For each line below that contains the word "Thus", make a copy.

**** DATA FOR PROCESSING

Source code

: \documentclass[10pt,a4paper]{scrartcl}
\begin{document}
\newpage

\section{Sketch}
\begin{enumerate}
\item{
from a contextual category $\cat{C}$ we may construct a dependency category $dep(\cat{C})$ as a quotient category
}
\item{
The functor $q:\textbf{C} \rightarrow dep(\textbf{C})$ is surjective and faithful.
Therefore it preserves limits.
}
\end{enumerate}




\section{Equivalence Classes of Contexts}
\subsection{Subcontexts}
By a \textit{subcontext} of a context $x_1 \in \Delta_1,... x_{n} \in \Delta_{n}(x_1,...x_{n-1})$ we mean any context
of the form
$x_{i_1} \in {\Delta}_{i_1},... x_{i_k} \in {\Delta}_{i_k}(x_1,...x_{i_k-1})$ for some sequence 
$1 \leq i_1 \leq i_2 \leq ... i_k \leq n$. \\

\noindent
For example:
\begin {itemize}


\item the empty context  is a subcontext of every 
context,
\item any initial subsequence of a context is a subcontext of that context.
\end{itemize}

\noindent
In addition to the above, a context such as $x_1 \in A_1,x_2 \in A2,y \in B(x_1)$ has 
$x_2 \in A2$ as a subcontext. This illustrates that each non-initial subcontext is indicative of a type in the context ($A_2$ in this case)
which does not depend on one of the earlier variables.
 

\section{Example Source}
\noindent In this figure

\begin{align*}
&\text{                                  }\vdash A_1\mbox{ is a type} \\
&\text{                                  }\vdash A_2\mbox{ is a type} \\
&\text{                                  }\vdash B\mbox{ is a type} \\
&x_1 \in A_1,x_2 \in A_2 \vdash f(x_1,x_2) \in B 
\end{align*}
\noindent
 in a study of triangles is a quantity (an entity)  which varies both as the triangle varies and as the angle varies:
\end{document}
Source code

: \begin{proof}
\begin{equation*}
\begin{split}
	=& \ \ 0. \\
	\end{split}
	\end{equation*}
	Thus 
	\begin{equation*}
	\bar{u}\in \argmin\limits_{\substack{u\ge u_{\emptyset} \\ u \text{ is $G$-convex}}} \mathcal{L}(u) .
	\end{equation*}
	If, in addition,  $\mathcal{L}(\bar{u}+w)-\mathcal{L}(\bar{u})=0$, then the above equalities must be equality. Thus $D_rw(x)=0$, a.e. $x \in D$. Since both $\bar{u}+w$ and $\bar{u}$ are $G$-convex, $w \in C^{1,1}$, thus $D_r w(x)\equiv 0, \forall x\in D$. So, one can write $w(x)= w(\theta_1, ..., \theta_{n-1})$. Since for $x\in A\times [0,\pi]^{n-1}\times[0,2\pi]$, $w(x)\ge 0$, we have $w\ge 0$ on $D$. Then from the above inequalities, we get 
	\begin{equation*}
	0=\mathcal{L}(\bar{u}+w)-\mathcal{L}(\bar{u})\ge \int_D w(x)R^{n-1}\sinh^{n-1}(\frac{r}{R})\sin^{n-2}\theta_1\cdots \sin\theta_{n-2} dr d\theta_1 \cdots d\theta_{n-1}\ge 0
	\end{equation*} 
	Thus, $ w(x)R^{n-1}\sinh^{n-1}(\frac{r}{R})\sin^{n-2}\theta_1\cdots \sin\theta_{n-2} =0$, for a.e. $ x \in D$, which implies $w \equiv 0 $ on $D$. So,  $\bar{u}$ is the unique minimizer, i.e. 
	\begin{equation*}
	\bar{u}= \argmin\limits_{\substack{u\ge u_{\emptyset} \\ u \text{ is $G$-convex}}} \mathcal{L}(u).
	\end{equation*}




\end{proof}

********

▶ [OUTPUT BELOW]
	Thus 
	If, in addition,  $\mathcal{L}(\bar{u}+w)-\mathcal{L}(\bar{u})=0$, then the above equalities must be equality. Thus $D_rw(x)=0$, a.e. $x \in D$. Since both $\bar{u}+w$ and $\bar{u}$ are $G$-convex, $w \in C^{1,1}$, thus $D_r w(x)\equiv 0, \forall x\in D$. So, one can write $w(x)= w(\theta_1, ..., \theta_{n-1})$. Since for $x\in A\times [0,\pi]^{n-1}\times[0,2\pi]$, $w(x)\ge 0$, we have $w\ge 0$ on $D$. Then from the above inequalities, we get 
	Thus, $ w(x)R^{n-1}\sinh^{n-1}(\frac{r}{R})\sin^{n-2}\theta_1\cdots \sin\theta_{n-2} =0$, for a.e. $ x \in D$, which implies $w \equiv 0 $ on $D$. So,  $\bar{u}$ is the unique minimizer, i.e. 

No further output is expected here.